*** EXERCISE MATERIAL Section Begins ***

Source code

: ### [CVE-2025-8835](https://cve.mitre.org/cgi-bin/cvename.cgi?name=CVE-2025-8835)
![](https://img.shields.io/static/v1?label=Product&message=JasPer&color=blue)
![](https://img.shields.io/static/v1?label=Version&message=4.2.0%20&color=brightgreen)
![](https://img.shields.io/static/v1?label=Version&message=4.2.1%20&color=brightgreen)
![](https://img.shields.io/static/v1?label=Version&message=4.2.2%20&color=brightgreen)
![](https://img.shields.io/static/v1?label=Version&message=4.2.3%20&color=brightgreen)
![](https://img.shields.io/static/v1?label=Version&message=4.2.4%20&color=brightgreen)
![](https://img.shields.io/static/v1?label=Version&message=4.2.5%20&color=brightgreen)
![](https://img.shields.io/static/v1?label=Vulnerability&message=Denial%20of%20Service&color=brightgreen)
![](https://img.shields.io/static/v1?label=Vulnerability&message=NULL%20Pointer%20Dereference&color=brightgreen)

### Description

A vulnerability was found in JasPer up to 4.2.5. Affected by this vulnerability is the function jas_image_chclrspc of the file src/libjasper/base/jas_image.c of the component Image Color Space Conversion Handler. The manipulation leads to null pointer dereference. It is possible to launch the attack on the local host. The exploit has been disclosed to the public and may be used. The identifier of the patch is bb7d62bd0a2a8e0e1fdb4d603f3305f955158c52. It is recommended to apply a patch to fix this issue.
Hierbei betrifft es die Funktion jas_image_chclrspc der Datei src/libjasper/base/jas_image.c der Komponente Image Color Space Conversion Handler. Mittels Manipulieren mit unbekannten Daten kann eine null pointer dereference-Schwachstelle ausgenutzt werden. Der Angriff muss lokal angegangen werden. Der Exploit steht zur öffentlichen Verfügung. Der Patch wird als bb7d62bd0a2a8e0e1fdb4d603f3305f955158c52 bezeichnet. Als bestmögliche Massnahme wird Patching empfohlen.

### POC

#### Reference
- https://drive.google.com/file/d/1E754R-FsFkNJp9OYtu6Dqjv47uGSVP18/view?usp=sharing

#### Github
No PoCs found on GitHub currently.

*** EXERCISE MATERIAL Section Ends ***

→ **WORK TO BE COMPLETED**
Every line from above should appear again in the answer, exactly as written.

→ **FINISHED TASK**
Source code

: ### [CVE-2025-8835](https://cve.mitre.org/cgi-bin/cvename.cgi?name=CVE-2025-8835)
![](https://img.shields.io/static/v1?label=Product&message=JasPer&color=blue)
![](https://img.shields.io/static/v1?label=Version&message=4.2.0%20&color=brightgreen)
![](https://img.shields.io/static/v1?label=Version&message=4.2.1%20&color=brightgreen)
![](https://img.shields.io/static/v1?label=Version&message=4.2.2%20&color=brightgreen)
![](https://img.shields.io/static/v1?label=Version&message=4.2.3%20&color=brightgreen)
![](https://img.shields.io/static/v1?label=Version&message=4.2.4%20&color=brightgreen)
![](https://img.shields.io/static/v1?label=Version&message=4.2.5%20&color=brightgreen)
![](https://img.shields.io/static/v1?label=Vulnerability&message=Denial%20of%20Service&color=brightgreen)
![](https://img.shields.io/static/v1?label=Vulnerability&message=NULL%20Pointer%20Dereference&color=brightgreen)

### Description

A vulnerability was found in JasPer up to 4.2.5. Affected by this vulnerability is the function jas_image_chclrspc of the file src/libjasper/base/jas_image.c of the component Image Color Space Conversion Handler. The manipulation leads to null pointer dereference. It is possible to launch the attack on the local host. The exploit has been disclosed to the public and may be used. The identifier of the patch is bb7d62bd0a2a8e0e1fdb4d603f3305f955158c52. It is recommended to apply a patch to fix this issue.
Hierbei betrifft es die Funktion jas_image_chclrspc der Datei src/libjasper/base/jas_image.c der Komponente Image Color Space Conversion Handler. Mittels Manipulieren mit unbekannten Daten kann eine null pointer dereference-Schwachstelle ausgenutzt werden. Der Angriff muss lokal angegangen werden. Der Exploit steht zur öffentlichen Verfügung. Der Patch wird als bb7d62bd0a2a8e0e1fdb4d603f3305f955158c52 bezeichnet. Als bestmögliche Massnahme wird Patching empfohlen.

### POC

#### Reference
- https://drive.google.com/file/d/1E754R-FsFkNJp9OYtu6Dqjv47uGSVP18/view?usp=sharing

#### Github
No PoCs found on GitHub currently.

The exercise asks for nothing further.